Here are some things that can help you keep your boat’s bottom a safe distance from the bottom of the lake. (These ideas can be used on any body of water.):
Know Your Vessel – The first thing you need to know is how much water your vessel needs to float freely. A small boat may need only a couple of feet while a large sailboat may need six feet or more. If you do not know the draft of your boat, it may be difficult to determine when you are approaching the danger zone.
Stick to Familiar Waters – The more familiar you are with the area that you are boating in, the less likely you will have issues with depth. In fact, the fewer issues you are likely to have, period.
Use Your Depth Finder – It’s always a good idea to have a depth finder on your boat. An accurate depth gauge allows you to know how much water is under your keel, regardless of conditions. If you don’t have a depth gauge, get one. If you do have one, be sure to use it.

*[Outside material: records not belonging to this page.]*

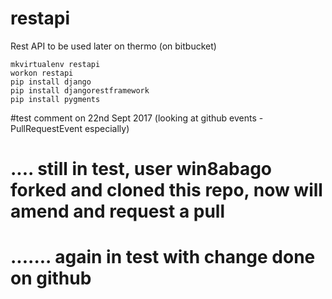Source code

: # restapi
Rest API to be used later on thermo (on bitbucket)


    mkvirtualenv restapi
    workon restapi
    pip install django
    pip install djangorestframework
    pip install pygments

#test comment on 22nd Sept 2017 (looking at github events -PullRequestEvent especially)
# .... still in test, user win8abago forked and cloned this repo, now will amend and request a pull
# ....... again in test with change done on github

Check Your Charts – It is always a good idea to have a set of charts for the waters where you are boating. In addition to aiding in navigation from one point to another, charts can provide you with information about the depth of the water.

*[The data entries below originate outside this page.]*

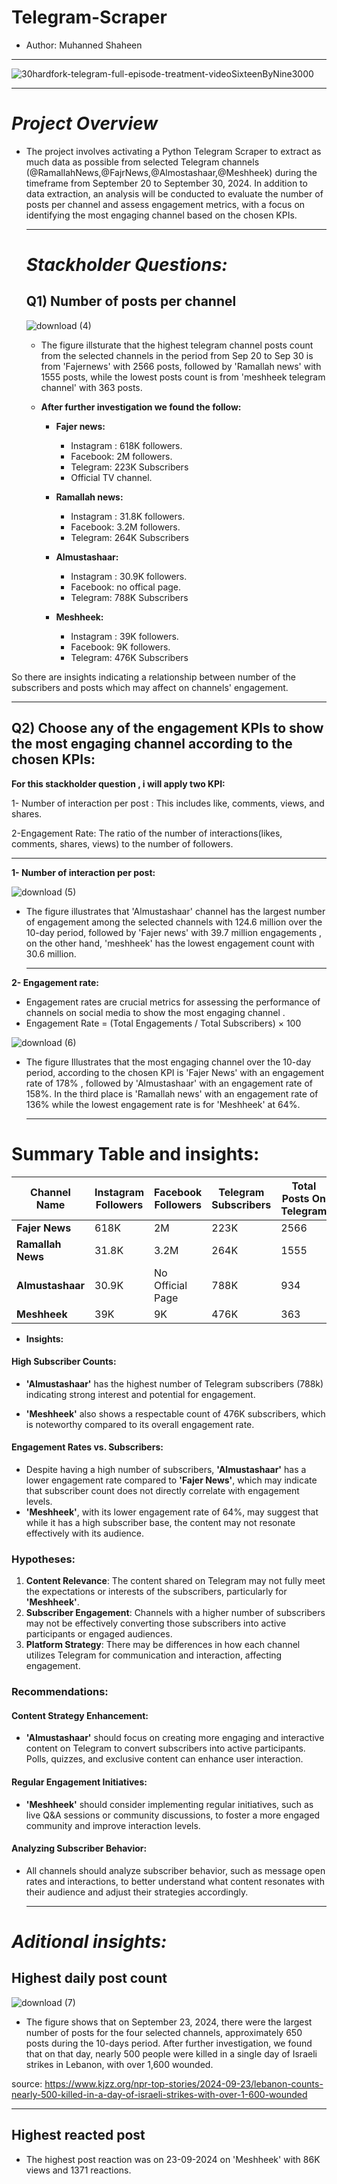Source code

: # **Telegram-Scraper**
- Author: Muhanned Shaheen
  
----------------------------------------------------------------

![30hardfork-telegram-full-episode-treatment-videoSixteenByNine3000](https://github.com/user-attachments/assets/cf469b4c-d79b-4103-b83a-c8f30e5e50ca)

  ----------------------------------------------------------------

# ***Project Overview***
- The project involves activating a Python Telegram Scraper to extract as much data as possible from selected Telegram channels (@RamallahNews,@FajrNews,@Almostashaar,@Meshheek) during the timeframe from September 20 to September 30, 2024. In addition to data extraction, an analysis will be conducted to evaluate the number of posts per channel and assess engagement metrics, with a focus on identifying the most engaging channel based on the chosen KPIs.

  ----------------------------------------------------------------
  

  # ***Stackholder Questions:***

  ## **Q1) Number of posts per channel**
  ![download (4)](https://github.com/user-attachments/assets/85a89fb4-83aa-4668-802a-0701c0c00cec)

  - The figure illsturate that the highest telegram channel posts count from the selected channels in the period from Sep 20 to Sep 30 is from 'Fajernews' with 2566 posts, followed by 'Ramallah news' with 1555 posts, while the lowest posts count is from 'meshheek telegram channel' with 363 posts.
 
    
      
   - **After further investigation we found the follow:**

     - **Fajer news:**
          - Instagram : 618K followers.
          - Facebook: 2M followers.
          - Telegram: 223K Subscribers
          - Official TV channel.


      - **Ramallah news:**
          - Instagram : 31.8K followers.
          - Facebook: 3.2M followers.
          - Telegram: 264K Subscribers


      - **Almustashaar:**
          - Instagram : 30.9K followers.
          - Facebook: no offical page.
          - Telegram: 788K Subscribers
      
      - **Meshheek:**
          - Instagram : 39K followers.
          - Facebook: 9K followers.
          - Telegram: 476K Subscribers

So there are insights indicating a relationship between number of the subscribers and posts which may affect on channels' engagement.


  ----------------------------------------------------------------


## **Q2) Choose any of the engagement KPIs to show the most engaging channel according to the chosen KPIs:**

**For this stackholder question , i will apply two KPI:**

  1- Number of interaction per post : This includes like, comments, views, and shares.

  2-Engagement Rate:  The ratio of the number of interactions(likes, comments, shares, views) to the number of followers.


  ----------------------------------------------------------------



**1- Number of interaction per post:**

![download (5)](https://github.com/user-attachments/assets/c7e3e675-7b54-44f4-a7c1-1ca0c06e350d)

- The figure illustrates that 'Almustashaar' channel has the largest number of engagement among the selected channels  with 124.6 million over the 10-day period, followed by 'Fajer news' with 39.7 million engagements , on the other hand, 'meshheek' has the lowest engagement count with 30.6 million.

  ----------------------------------------------------------------


**2- Engagement rate:** 
 
 - Engagement rates are crucial metrics for assessing the performance of channels on social media to show the most engaging channel .
 - Engagement Rate = (Total Engagements / Total Subscribers) × 100

![download (6)](https://github.com/user-attachments/assets/77d8eb99-61cb-42e9-a75c-5b4c6a2a252a)

- The figure Illustrates that the most engaging channel over the 10-day period,  according to the chosen KPI is 'Fajer News' with an engagement rate of 178% , followed by 'Almustashaar' with an engagement rate of 158%. In the third place is 'Ramallah news' with an engagement rate of 136% while the lowest engagement rate is for 'Meshheek' at 64%.


  ----------------------------------------------------------------


 # **Summary Table and insights:**
 
 | **Channel Name**        | **Instagram Followers** | **Facebook Followers** | **Telegram Subscribers** | **Total Posts On Telegram** | **Total Interactions On Telegram** | **Engagement Rate (%) On Telegram** |
|-------------------|------------------------|-----------------------|-------------------------|-----------------|------------------------|-------------------------|
| **Fajer News**    | 618K                  | 2M                    | 223K                    | 2566            | 39,726,298             | **178%**                |
| **Ramallah News** | 31.8K                 | 3.2M                  | 264K                    | 1555            | 35,939,450             | **136%**                |
| **Almustashaar**  | 30.9K                 | No Official Page      | 788K                    | 934             | 124,585,767            | **158%**                |
| **Meshheek**      | 39K                   | 9K                    | 476K                    | 363             | 30,572,961             | **64%**

- **Insights:**

#### High Subscriber Counts:
- **'Almustashaar'** has the highest number of Telegram subscribers (788k) indicating strong interest and potential for engagement.


- **'Meshheek'** also shows a respectable count of 476K subscribers, which is noteworthy compared to its overall engagement rate.

#### Engagement Rates vs. Subscribers:
- Despite having a high number of subscribers, **'Almustashaar'** has a lower engagement rate compared to **'Fajer News'**, which may indicate that subscriber count does not directly correlate with engagement levels.
- **'Meshheek'**, with its lower engagement rate of 64%, may suggest that while it has a high subscriber base, the content may not resonate effectively with its audience.

### Hypotheses:
1. **Content Relevance**: The content shared on Telegram may not fully meet the expectations or interests of the subscribers, particularly for **'Meshheek'**.
2. **Subscriber Engagement**: Channels with a higher number of subscribers may not be effectively converting those subscribers into active participants or engaged audiences.
3. **Platform Strategy**: There may be differences in how each channel utilizes Telegram for communication and interaction, affecting engagement.

### Recommendations:

#### Content Strategy Enhancement:
- **'Almustashaar'** should focus on creating more engaging and interactive content on Telegram to convert subscribers into active participants. Polls, quizzes, and exclusive content can enhance user interaction.

#### Regular Engagement Initiatives:
- **'Meshheek'** should consider implementing regular initiatives, such as live Q&A sessions or community discussions, to foster a more engaged community and improve interaction levels.

#### Analyzing Subscriber Behavior:
- All channels should analyze subscriber behavior, such as message open rates and interactions, to better understand what content resonates with their audience and adjust their strategies accordingly.



  ----------------------------------------------------------------



 # ***Aditional insights:***

 ## **Highest daily post count**

 ![download (7)](https://github.com/user-attachments/assets/e097f0a7-44ce-46b2-b664-be003faf849b)

- The figure shows that on September 23, 2024, there were the largest number of posts for the four selected channels,  approximately 650 posts during the 10-days period. After further investigation,  we found that on that day, nearly 500 people were killed in a single day of Israeli strikes in Lebanon, with over 1,600 wounded.

source: https://www.kjzz.org/npr-top-stories/2024-09-23/lebanon-counts-nearly-500-killed-in-a-day-of-israeli-strikes-with-over-1-600-wounded


  ----------------------------------------------------------------



## **Highest reacted post**

- The highest post reaction was on 23-09-2024 on 'Meshheek' with 86K views and 1371 reactions.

Be Observant – Typically, when the water gets shallow, the color changes in comparison to the deeper areas. You may also notice that the wave action changes a bit in shallow areas as waves interact with the bottom or with obstacles resting on the bottom. A vigilant eye can go a long way in avoiding all types of water hazards.
Here is a good example: When I was young my dad and I were out in the Rappahannock River on our boat. He was at the helm, and we were running on plane at about 25 knots down the middle of the river. Suddenly, he pulled back on the throttle. The boat fell off plane and eventually came to a stop. I looked at him and asked why we were stopping. He pointed to a seagull on the water about 50 yards in front of us. I didn’t understand. The seagull would surely fly away when we got nearby.

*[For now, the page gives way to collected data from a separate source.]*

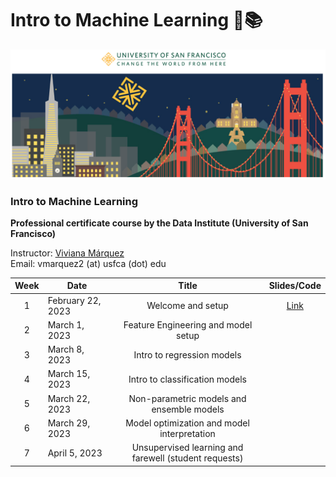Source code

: # Intro to Machine Learning 🤖📚

![usf](./img/all/bridge_usf.png)

### Intro to Machine Learning
**Professional certificate course by the Data Institute (University of San Francisco)**

Instructor: [Viviana Márquez](https://www.linkedin.com/in/vivianamarquez/)<br>
Email: vmarquez2 (at) usfca (dot) edu

| **Week** | **Date**         |                       **Title**                       | **Slides/Code** |
|:---------:|------------------|:-----------------------------------------------------:|:--------:|
|     1     | February 22, 2023 | Welcome and setup                                     |   [Link](https://github.com/vivianamarquez/Intro-to-Machine-Learning/blob/main/1_welcome_setup/Welcome.ipynb)       |
|     2     | March 1, 2023    | Feature Engineering and model setup                   |          |
|     3     | March 8, 2023    | Intro to regression models                            |          |
|     4     | March 15, 2023   | Intro to classification models                        |          |
|     5     | March 22, 2023   | Non-parametric models and ensemble models             |          |
|     6     | March 29, 2023   | Model optimization and model interpretation           |          |
|     7     | April 5, 2023    | Unsupervised learning and farewell (student requests) |          |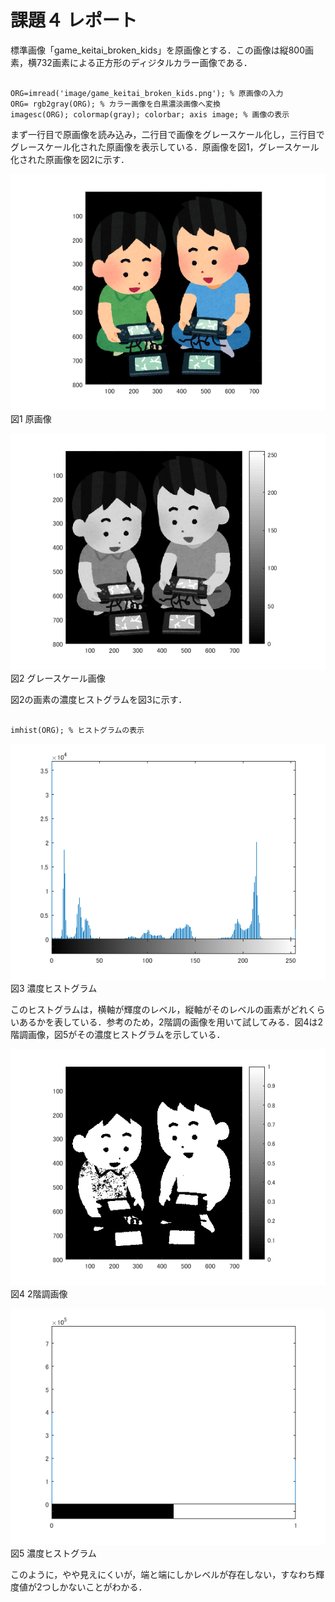 課題４ レポート
==

標準画像「game_keitai_broken_kids」を原画像とする．この画像は縦800画素，横732画素による正方形のディジタルカラー画像である．

<pre><code>
ORG=imread('image/game_keitai_broken_kids.png'); % 原画像の入力
ORG= rgb2gray(ORG); % カラー画像を白黒濃淡画像へ変換
imagesc(ORG); colormap(gray); colorbar; axis image; % 画像の表示
</code></pre>

まず一行目で原画像を読み込み，二行目で画像をグレースケール化し，三行目でグレースケール化された原画像を表示している．原画像を図1，グレースケール化された原画像を図2に示す．

![原画像](https://raw.githubusercontent.com/gasagasa/lecture_image_processing/master/image/org_img.png?raw=true)
図1 原画像

![グレースケール](https://raw.githubusercontent.com/gasagasa/lecture_image_processing/master/image/kadai3_1.png?raw=true)
図2 グレースケール画像

図2の画素の濃度ヒストグラムを図3に示す．

<pre><code>
imhist(ORG); % ヒストグラムの表示
</code></pre>

![濃度ヒストグラム](https://raw.githubusercontent.com/gasagasa/lecture_image_processing/master/image/kadai4_1.png?raw=true)
図3 濃度ヒストグラム

このヒストグラムは，横軸が輝度のレベル，縦軸がそのレベルの画素がどれくらいあるかを表している．参考のため，2階調の画像を用いて試してみる．図4は2階調画像，図5がその濃度ヒストグラムを示している．

![2階調](https://raw.githubusercontent.com/gasagasa/lecture_image_processing/master/image/kadai2_2.png?raw=true)
図4 2階調画像

![濃度ヒストグラム](https://raw.githubusercontent.com/gasagasa/lecture_image_processing/master/image/kadai4_2.png?raw=true)
図5 濃度ヒストグラム

このように，やや見えにくいが，端と端にしかレベルが存在しない，すなわち輝度値が2つしかないことがわかる．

“Look closely,” my dad said.
I looked again and realized that the seagull was standing, not floating. Had my dad been less observant, he would have run our boat up on a shallow reef.
Watch Your Wake – If you feel that you might be in shallow water but have no way to verify, keep an eye on your wake. If you are in a danger zone, you will probably be kicking up mud or sand. If this happens, proceed with caution or just back out the same way you came in.
Let’s face it, running aground is not fun. There is an old adage that says you are not a real boater unless you have run aground. Another says that you either have run aground or will run aground. I’m not sure if either of these is true but if they are, hopefully these tips will help prolong the inevitable.